As it states in Romans 8:34, “Christ Jesus who died—more than that, who was raised to life—is at the right hand of God and is also interceding for us.”

Not only did Jesus die on the cross for us almost 2,000 years ago, but He is at the right hand of the Father interceding for us each and every day.

Just as Jesus loves us, we should love others. We should also pray for those who hurt us. Even if they are “undeserving” of our forgiveness or our time, let us intercede for them as Jesus does for us.

Biblical love is not self-seeking (1 Corinthians 13:5). In praying for those who hurt us (or for anyone in general, for that matter), we are selflessly sacrificing our time and energy to intercede for them on their behalf. We pray not to get anything in return, but to bring their needs up to God and ask for His assistance.

As the Church, we will never solve anything by putting blame on others. People will never know God if the Church isn’t willing to do the hard work of taking difficult people and situations into prayer before Him. In His infinite love, He wants the best for all of His children. And, by praying for people with love, you are inviting God to partake in that.

Real Life Application: Take time today to pray for someone who has hurt you. Forgive them (if you haven’t already) and pray a blessing over them. Ask God to work in their lives. Ask the Holy Spirit to lead you. Keep them in the back of your mind and say a quick prayer for them whenever you think of them.

  1. Compassion

            In Colossians 3:12, we are instructed to be clothed in compassion, kindness, gentleness, and patience.

This connects to the guideline of love that we are called to follow in 1 Corinthians 13:4-7. Compassion in the Greek for this verse is agapāo, which means to love with a strong affection.

Our compassion for others must be found within our foundation of love. And that love must contain a strong affection for others that is rooted in selflessness, kindness, and patience.

Not only should our compassion go to people who are experiencing affliction, but it should go to everyone. No matter what the person has gone through or what they have done, if the Lord shows compassion to them, so should we.

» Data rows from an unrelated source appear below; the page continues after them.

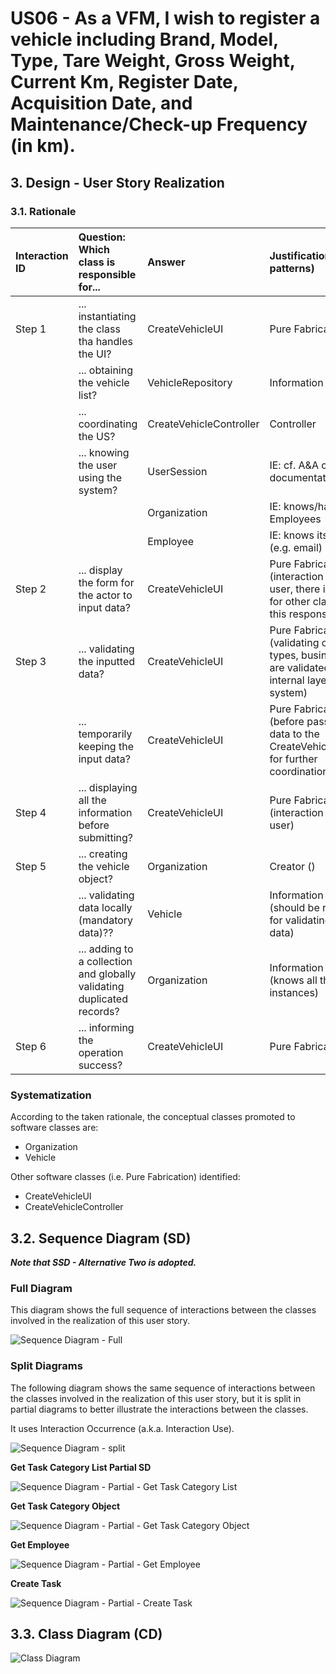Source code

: # US06 -  As a VFM, I wish to register a vehicle including Brand, Model, Type, Tare Weight, Gross Weight, Current Km, Register Date, Acquisition Date, and Maintenance/Check-up Frequency (in km). 

## 3. Design - User Story Realization 

### 3.1. Rationale

| Interaction ID | Question: Which class is responsible for...                                 | Answer                  | Justification (with patterns)                                                                                      |
|:---------------|:----------------------------------------------------------------------------|:------------------------|:-------------------------------------------------------------------------------------------------------------------|
| Step 1         | ... instantiating the class tha handles the UI?                             | CreateVehicleUI         | Pure Fabrication                                                                                                   |
|                | ... obtaining the vehicle list?                                             | VehicleRepository       | Information Expert                                                                                                 |
|                | ... coordinating the US?                                                    | CreateVehicleController | Controller                                                                                                         |
|                | ... knowing the user using the system?                                      | UserSession             | IE: cf. A&A component documentation.                                                                               |
|                |                                                                             | Organization            | IE: knows/has its own Employees                                                                                    |
|                |                                                                             | Employee                | IE: knows its own data (e.g. email)                                                                                |
| Step 2         | ... display the form for the actor to input data?                           | CreateVehicleUI         | Pure Fabrication (interaction with the user, there is no reason for other class to have this responsibility)       |
| Step 3         | ... validating the inputted data?                                           | CreateVehicleUI         | Pure Fabrication (validating only data types, business rules are validated in a more internal layer of the system) |
|                | ... temporarily keeping the input data?                                     | CreateVehicleUI         | Pure Fabrication (before passing the data to the CreateVehicleController for further coordination)                 |
| Step 4         | ... displaying all the information before submitting?                       | CreateVehicleUI         | Pure Fabrication (interaction with the user)                                                                       |
| Step 5         | ... creating the vehicle object?                                            | Organization            | Creator ()                                                                                                         |
|                | ... validating data locally (mandatory data)??                              | Vehicle                 | Information Expert (should be responsible for validating its own data)                                             |
|                | ... adding to a collection and globally validating duplicated records?      | Organization            | Information Expert (knows all the Vehicle instances)                                                               |
| Step 6         | ... informing the operation success?                                        | CreateVehicleUI         | Pure Fabrication                                                                                                   |              

### Systematization ##

According to the taken rationale, the conceptual classes promoted to software classes are: 

* Organization
* Vehicle

Other software classes (i.e. Pure Fabrication) identified: 

* CreateVehicleUI  
* CreateVehicleController

## 3.2. Sequence Diagram (SD)

_**Note that SSD - Alternative Two is adopted.**_

### Full Diagram

This diagram shows the full sequence of interactions between the classes involved in the realization of this user story.

![Sequence Diagram - Full](svg/us06-sequence-diagram-full.svg)

### Split Diagrams

The following diagram shows the same sequence of interactions between the classes involved in the realization of this user story, but it is split in partial diagrams to better illustrate the interactions between the classes.

It uses Interaction Occurrence (a.k.a. Interaction Use).

![Sequence Diagram - split](svg/us006-sequence-diagram-split.svg)

**Get Task Category List Partial SD**

![Sequence Diagram - Partial - Get Task Category List](svg/us006-sequence-diagram-partial-get-task-category-list.svg)

**Get Task Category Object**

![Sequence Diagram - Partial - Get Task Category Object](svg/us006-sequence-diagram-partial-get-task-category.svg)

**Get Employee**

![Sequence Diagram - Partial - Get Employee](svg/us006-sequence-diagram-partial-get-employee.svg)

**Create Task**

![Sequence Diagram - Partial - Create Task](svg/us006-sequence-diagram-partial-create-task.svg)

## 3.3. Class Diagram (CD)

![Class Diagram](svg/us06-class-diagram.svg)
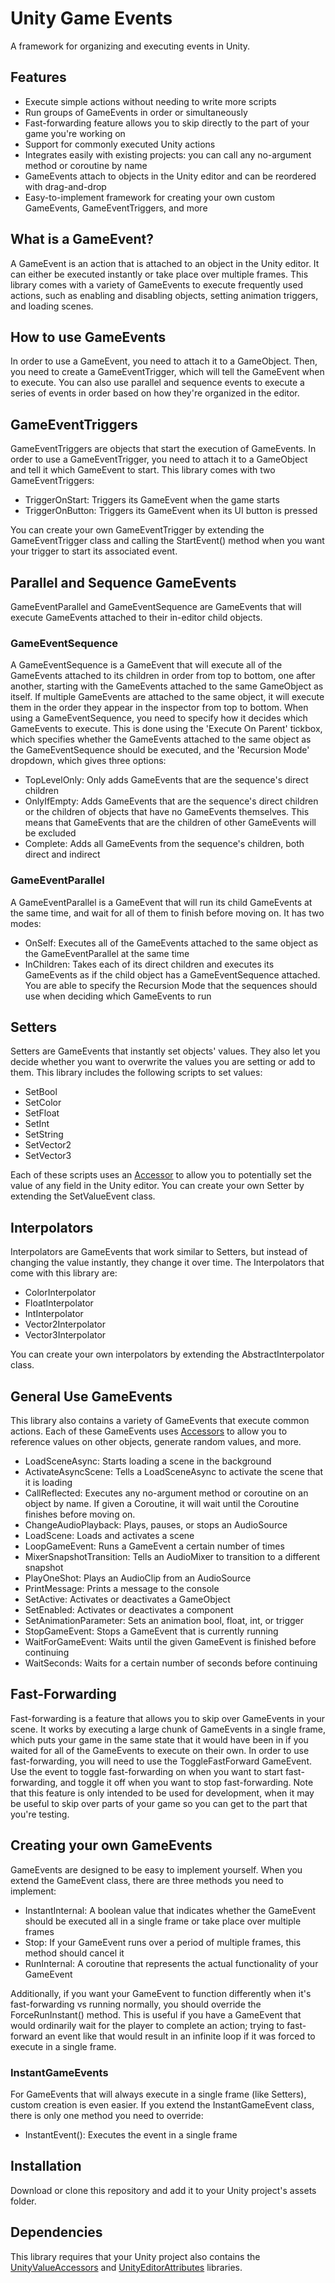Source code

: # Unity Game Events
A framework for organizing and executing events in Unity.

## Features
- Execute simple actions without needing to write more scripts
- Run groups of GameEvents in order or simultaneously
- Fast-forwarding feature allows you to skip directly to the part of your game you're working on
- Support for commonly executed Unity actions
- Integrates easily with existing projects: you can call any no-argument method or coroutine by name
- GameEvents attach to objects in the Unity editor and can be reordered with drag-and-drop
- Easy-to-implement framework for creating your own custom GameEvents, GameEventTriggers, and more

## What is a GameEvent?
A GameEvent is an action that is attached to an object in the Unity editor. It can either be executed instantly or take place over multiple frames. This library comes with a variety of GameEvents to execute frequently used actions, such as enabling and disabling objects, setting animation triggers, and loading scenes.

## How to use GameEvents
In order to use a GameEvent, you need to attach it to a GameObject. Then, you need to create a GameEventTrigger, which will tell the GameEvent when to execute. You can also use parallel and sequence events to execute a series of events in order based on how they're organized in the editor.

## GameEventTriggers
GameEventTriggers are objects that start the execution of GameEvents. In order to use a GameEventTrigger, you need to attach it to a GameObject and tell it which GameEvent to start. This library comes with two GameEventTriggers:

 - TriggerOnStart: Triggers its GameEvent when the game starts
 - TriggerOnButton: Triggers its GameEvent when its UI button is pressed

You can create your own GameEventTrigger by extending the GameEventTrigger class and calling the StartEvent() method when you want your trigger to start its associated event.

## Parallel and Sequence GameEvents
GameEventParallel and GameEventSequence are GameEvents that will execute GameEvents attached to their in-editor child objects. 

### GameEventSequence
A GameEventSequence is a GameEvent that will execute all of the GameEvents attached to its children in order from top to bottom, one after another, starting with the GameEvents attached to the same GameObject as itself. If multiple GameEvents are attached to the same object, it will execute them in the order they appear in the inspector from top to bottom. 
When using a GameEventSequence, you need to specify how it decides which GameEvents to execute. This is done using the 'Execute On Parent' tickbox, which specifies whether the GameEvents attached to the same object as the GameEventSequence should be executed, and the 'Recursion Mode' dropdown, which gives three options:

 - TopLevelOnly: Only adds GameEvents that are the sequence's direct children
 - OnlyIfEmpty: Adds GameEvents that are the sequence's direct children or the children of objects that have no GameEvents themselves. This means that GameEvents that are the children of other GameEvents will be excluded
 - Complete: Adds all GameEvents from the sequence's children, both direct and indirect

### GameEventParallel
A GameEventParallel is a GameEvent that will run its child GameEvents at the same time, and wait for all of them to finish before moving on. It has two modes:

 - OnSelf: Executes all of the GameEvents attached to the same object as the GameEventParallel at the same time
 - InChildren: Takes each of its direct children and executes its GameEvents as if the child object has a GameEventSequence attached. You are able to specify the Recursion Mode that the sequences should use when deciding which GameEvents to run

## Setters
Setters are GameEvents that instantly set objects' values. They also let you decide whether you want to overwrite the values you are setting or add to them. This library includes the following scripts to set values:

 - SetBool
 - SetColor
 - SetFloat
 - SetInt
 - SetString
 - SetVector2
 - SetVector3

Each of these scripts uses an [Accessor](https://github.com/dninosores/UnityValueAccessors) to allow you to potentially set the value of any field in the Unity editor. You can create your own Setter by extending the SetValueEvent class.

## Interpolators
Interpolators are GameEvents that work similar to Setters, but instead of changing the value instantly, they change it over time. The Interpolators that come with this library are:

 - ColorInterpolator
 - FloatInterpolator
 - IntInterpolator
 - Vector2Interpolator
 - Vector3Interpolator

You can create your own interpolators by extending the AbstractInterpolator class.

## General Use GameEvents
This library also contains a variety of GameEvents that execute common actions. Each of these GameEvents uses [Accessors](https://github.com/dninosores/UnityValueAccessors) to allow you to reference values on other objects, generate random values, and more.

 - LoadSceneAsync: Starts loading a scene in the background
 - ActivateAsyncScene: Tells a LoadSceneAsync to activate the scene that it is loading
 - CallReflected: Executes any no-argument method or coroutine on an object by name. If given a Coroutine, it will wait until the Coroutine finishes before moving on.
 - ChangeAudioPlayback: Plays, pauses, or stops an AudioSource
 - LoadScene: Loads and activates a scene
 - LoopGameEvent: Runs a GameEvent a certain number of times
 - MixerSnapshotTransition: Tells an AudioMixer to transition to a different snapshot
 - PlayOneShot: Plays an AudioClip from an AudioSource
 - PrintMessage: Prints a message to the console
 - SetActive: Activates or deactivates a GameObject
 - SetEnabled: Activates or deactivates a component
 - SetAnimationParameter: Sets an animation bool, float, int, or trigger
 - StopGameEvent: Stops a GameEvent that is currently running
 - WaitForGameEvent: Waits until the given GameEvent is finished before continuing
 - WaitSeconds: Waits for a certain number of seconds before continuing

## Fast-Forwarding
Fast-forwarding is a feature that allows you to skip over GameEvents in your scene. It works by executing a large chunk of GameEvents in a single frame, which puts your game in the same state that it would have been in if you waited for all of the GameEvents to execute on their own. In order to use fast-forwarding, you will need to use the ToggleFastForward GameEvent. Use the event to toggle fast-forwarding on when you want to start fast-forwarding, and toggle it off when you want to stop fast-forwarding. 
Note that this feature is only intended to be used for development, when it may be useful to skip over parts of your game so you can get to the part that you're testing.

## Creating your own GameEvents
GameEvents are designed to be easy to implement yourself. When you extend the GameEvent class, there are three methods you need to implement:

 - InstantInternal: A boolean value that indicates whether the GameEvent should be executed all in a single frame or take place over multiple frames
 - Stop: If your GameEvent runs over a period of multiple frames, this method should cancel it
 - RunInternal: A coroutine that represents the actual functionality of your GameEvent

Additionally, if you want your GameEvent to function differently when it's fast-forwarding vs running normally, you should override the ForceRunInstant() method. This is useful if you have a GameEvent that would ordinarily wait for the player to complete an action; trying to fast-forward an event like that would result in an infinite loop if it was forced to execute in a single frame.

### InstantGameEvents
For GameEvents that will always execute in a single frame (like Setters), custom creation is even easier. If you extend the InstantGameEvent class, there is only one method you need to override:

 - InstantEvent(): Executes the event in a single frame

## Installation
Download or clone this repository and add it to your Unity project's assets folder.

## Dependencies
This library requires that your Unity project also contains the [UnityValueAccessors](https://github.com/dninosores/UnityValueAccessors) and [UnityEditorAttributes](https://github.com/dninosores/UnityEditorAttributes) libraries.

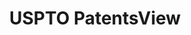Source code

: ---
layout: default
bigquery: https://console.cloud.google.com/bigquery?p=patents-public-data&d=patentsview&page=dataset
citation: Attribution should be given to PatentsView for use, distribution, or derivative
  works.
code: https://github.com/CSSIP-AIR/PatentsView-Code-Snippets/
contributors: USPTO
cost: None
description: 'PatentsView includes US patent data including raw data (summaries, applications,
  pregrant applications), disambugations of inventors and assignees, and inventor
  gender estimates.  Also foreign priority data, # of figures and sheets, and government
  interest statements.'
documentation: https://patentsview.org/query/builder-faqs
last_edit: 04/09/2022, 03:16:46
location: https://patentsview.org/
maintained_by: USPTO
record_creation_timestamp: 12/2/2020 17:20:46
schema_fields:
- section
- lname
- rawinventor_id
- uuid
- state
- male
- fname
- level_three
- assignee_id
- disamb_inventor_id_20170808
- symbol_position
- application_id
- title
- rawlocation_id
- term_disclaimer
- county
- disamb_assignee_id_20200630
- subsection_id
- disamb_inventor_id_20171226
- _371_date
- term_grant
- disamb_assignee_id_20190312
- subgroup
- disamb_inventor_id_20171003
- disamb_inventor_id_20191231
- longitude
- disamb_assignee_id_20191008
- sector_title
- location_id
- lawyer_id
- variety
- field_id
- action_date
- organization
- name_last
- gi_statement
- disamb_assignee_id_20200331
- text
- disamb_inventor_id_20170307
- rel_id
- _102_date
- ipc_class
- subcategory_id
- citation_id
- classification_status
- num_sheets
- disamb_assignee_id_20191231
- doctype
- patent_id
- name_first
- dependent
- disamb_inventor_id_20200331
- date
- latitude
- mainclass_id
- designation
- classification_level
- disamb_assignee_id_20181127
- lapse_of_patent
- subgroup_id
- disamb_inventor_id_20200929
- latlong
- latin_name
- classification_value
- subclass
- num
- disamb_inventor_id_20190312
- city
- level_two
- filename
- disamb_assignee_id_20190820
- rule_47
- role
- type
- disamb_inventor_id_20200630
- doc_type
- disclaimer_date
- kind
- subclass_id
- contract_award_number
- main_group
- name
- applicant_type
- withdrawn
- deceased
- disamb_assignee_id_20200929
- country
- disamb_inventor_id_20191008
- num_figures
- f371_date
- length
- ipc_version_indicator
- disamb_inventor_id_20190820
- organization_id
- country_transformed
- disamb_inventor_id_20181127
- classification_data_source
- level_one
- disamb_inventor_id_20180528
- category_id
- group_id
- f102_date
- exemplary
- id
- publication_number
- section_id
- disamb_inventor_id_20201229
- state_fips
- field_title
- category
- reldocno
- series_code
- abstract
- inventor_id
- rawassignee_id
- num_claims
- sequence
- group
- number
- attribution_status
- male_flag
- term_extension
- relkind
- status
- county_fips
shortname: patentsview
tags:
- disambiguation
- United States
- gender
terms_of_use: Creative Commons Attribution 4.0 International License.
timeframe: 1963-1999
title: USPTO PatentsView
uuid: cf1780b1-e265-4e49-8d1d-83b9cfe0fd9a
---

Often times it is seen within the Church that we judge or ostracize those who live differently than we do. Yes, we must look to see if the behavior contradicts what the Bible says, but we should never get to the point of judging others. Instead, we should compassionately love them right where they are at.

Furthermore, notice that God doesn’t instruct us to be compassionate to only those we agree with. Rather, He instructs us to be clothed in compassion. That means anyone who sees us should receive that same compassion. Take the opportunity to compassionately see that person the way God does. And thank God for the opportunity to show compassion to others.

Real Life Application: Whenever you encounter someone this week whose lifestyle, religion, etc. upsets you, take a moment to (after you pray for them) practice compassion. Remember that if that person isn’t a believer, you were once like them too—unknowledgeable of the life you could have in Him. And if they are a believer, still find compassion for them. Just because their beliefs don’t align with yours doesn’t mean that they are less deserving of loving compassion.

These are just three ways that we, as the Church, can make our mark on the world. By showing an unconditional, steadfast love, people can see one of the characteristics of God. While the world may not understand where our love comes from, especially when it is for those who have hurt us, they will see that there is something different about us. In a world so deprived of God’s love, they will be drawn to what we have to offer. As the Church, we can change the world. One step at a time with His love.